Task for the records below: please retype exactly and only the lines from the first through the one with "som i startskjermen.", with every picture omitted.

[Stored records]
>>>
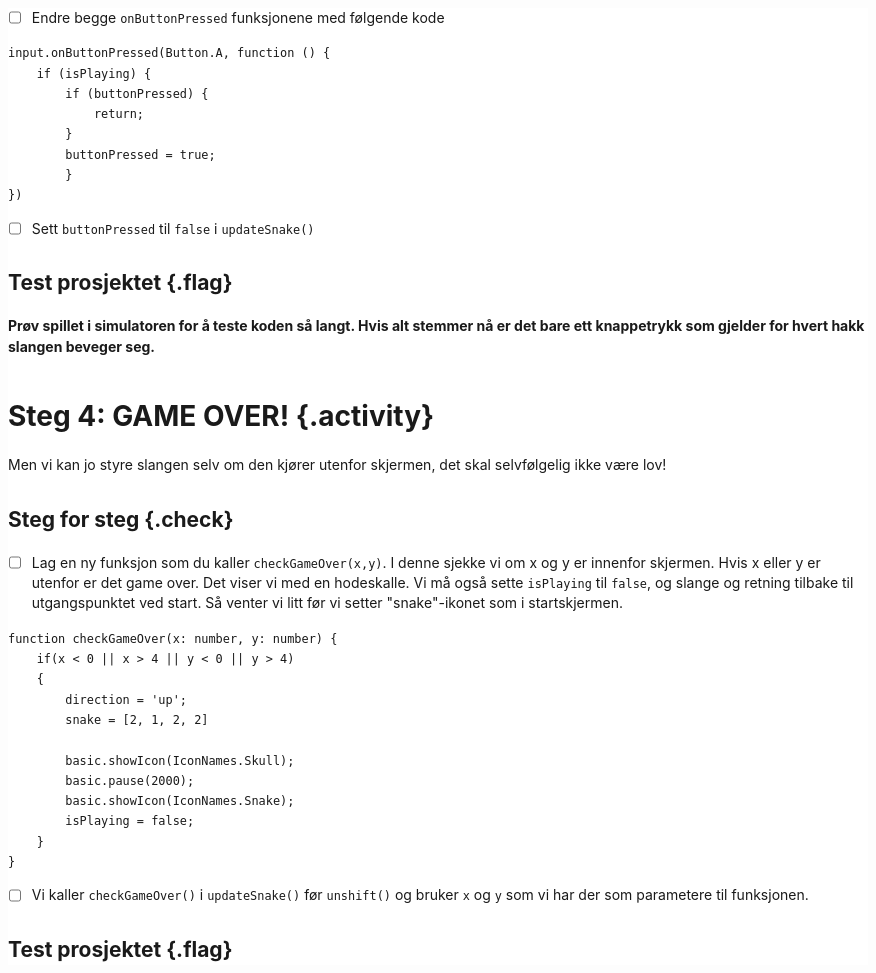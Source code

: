 - [ ] Endre begge `onButtonPressed` funksjonene med følgende kode

```microbit
input.onButtonPressed(Button.A, function () {
    if (isPlaying) {
        if (buttonPressed) {
            return;
        }
        buttonPressed = true;
		}
})
```

- [ ] Sett `buttonPressed` til `false` i `updateSnake()`


## Test prosjektet {.flag}

__Prøv spillet i simulatoren for å teste koden så langt. Hvis alt stemmer nå er
det bare ett knappetrykk som gjelder for hvert hakk slangen beveger seg.__


# Steg 4: GAME OVER! {.activity}

Men vi kan jo styre slangen selv om den kjører utenfor skjermen, det skal
selvfølgelig ikke være lov!

## Steg for steg {.check}

- [ ] Lag en ny funksjon som du kaller `checkGameOver(x,y)`. I denne sjekke vi
  om x og y er innenfor skjermen. Hvis x eller y er utenfor  er det game over.
  Det viser vi med en hodeskalle. Vi må også sette `isPlaying` til `false`, og
  slange og retning tilbake til utgangspunktet  ved start. Så venter vi litt før
  vi setter "snake"-ikonet som i startskjermen.

```microbit
function checkGameOver(x: number, y: number) {
    if(x < 0 || x > 4 || y < 0 || y > 4)
    {
        direction = 'up';
        snake = [2, 1, 2, 2]

        basic.showIcon(IconNames.Skull);
        basic.pause(2000);
        basic.showIcon(IconNames.Snake);
        isPlaying = false;
    }
}
```

- [ ] Vi kaller `checkGameOver()` i `updateSnake()` før `unshift()` og bruker
  `x` og `y` som vi har der som parametere til funksjonen.

## Test prosjektet {.flag}
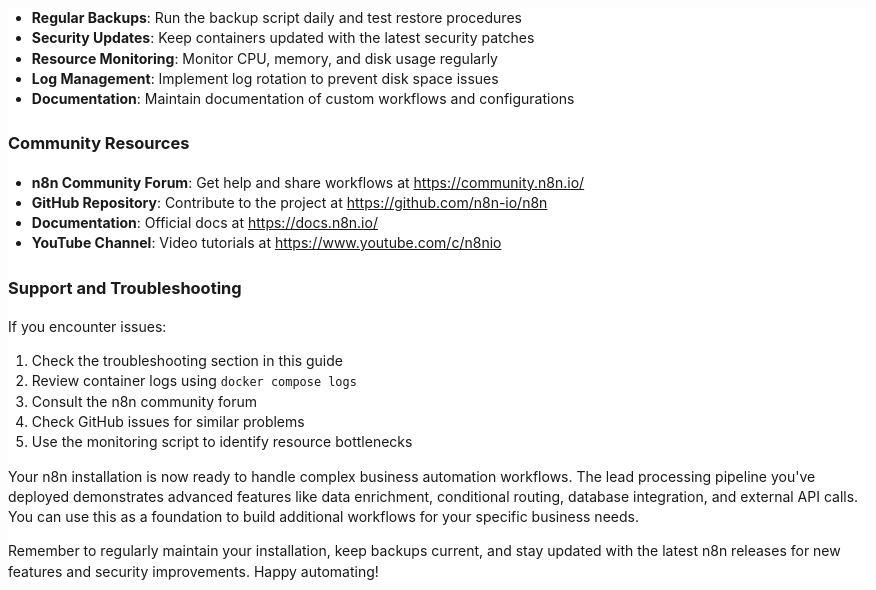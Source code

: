 - **Regular Backups**: Run the backup script daily and test restore procedures
- **Security Updates**: Keep containers updated with the latest security patches
- **Resource Monitoring**: Monitor CPU, memory, and disk usage regularly
- **Log Management**: Implement log rotation to prevent disk space issues
- **Documentation**: Maintain documentation of custom workflows and configurations

### Community Resources

- **n8n Community Forum**: Get help and share workflows at https://community.n8n.io/
- **GitHub Repository**: Contribute to the project at https://github.com/n8n-io/n8n
- **Documentation**: Official docs at https://docs.n8n.io/
- **YouTube Channel**: Video tutorials at https://www.youtube.com/c/n8nio

### Support and Troubleshooting

If you encounter issues:

1. Check the troubleshooting section in this guide
2. Review container logs using `docker compose logs`
3. Consult the n8n community forum
4. Check GitHub issues for similar problems
5. Use the monitoring script to identify resource bottlenecks

Your n8n installation is now ready to handle complex business automation workflows. The lead processing pipeline you've deployed demonstrates advanced features like data enrichment, conditional routing, database integration, and external API calls. You can use this as a foundation to build additional workflows for your specific business needs.

Remember to regularly maintain your installation, keep backups current, and stay updated with the latest n8n releases for new features and security improvements. Happy automating!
<<<
**Answer to this problem:**
Source code

: - [ ] Endre begge `onButtonPressed` funksjonene med følgende kode

```microbit
input.onButtonPressed(Button.A, function () {
    if (isPlaying) {
        if (buttonPressed) {
            return;
        }
        buttonPressed = true;
		}
})
```

- [ ] Sett `buttonPressed` til `false` i `updateSnake()`


## Test prosjektet {.flag}

__Prøv spillet i simulatoren for å teste koden så langt. Hvis alt stemmer nå er
det bare ett knappetrykk som gjelder for hvert hakk slangen beveger seg.__


# Steg 4: GAME OVER! {.activity}

Men vi kan jo styre slangen selv om den kjører utenfor skjermen, det skal
selvfølgelig ikke være lov!

## Steg for steg {.check}

- [ ] Lag en ny funksjon som du kaller `checkGameOver(x,y)`. I denne sjekke vi
  om x og y er innenfor skjermen. Hvis x eller y er utenfor  er det game over.
  Det viser vi med en hodeskalle. Vi må også sette `isPlaying` til `false`, og
  slange og retning tilbake til utgangspunktet  ved start. Så venter vi litt før
  vi setter "snake"-ikonet som i startskjermen.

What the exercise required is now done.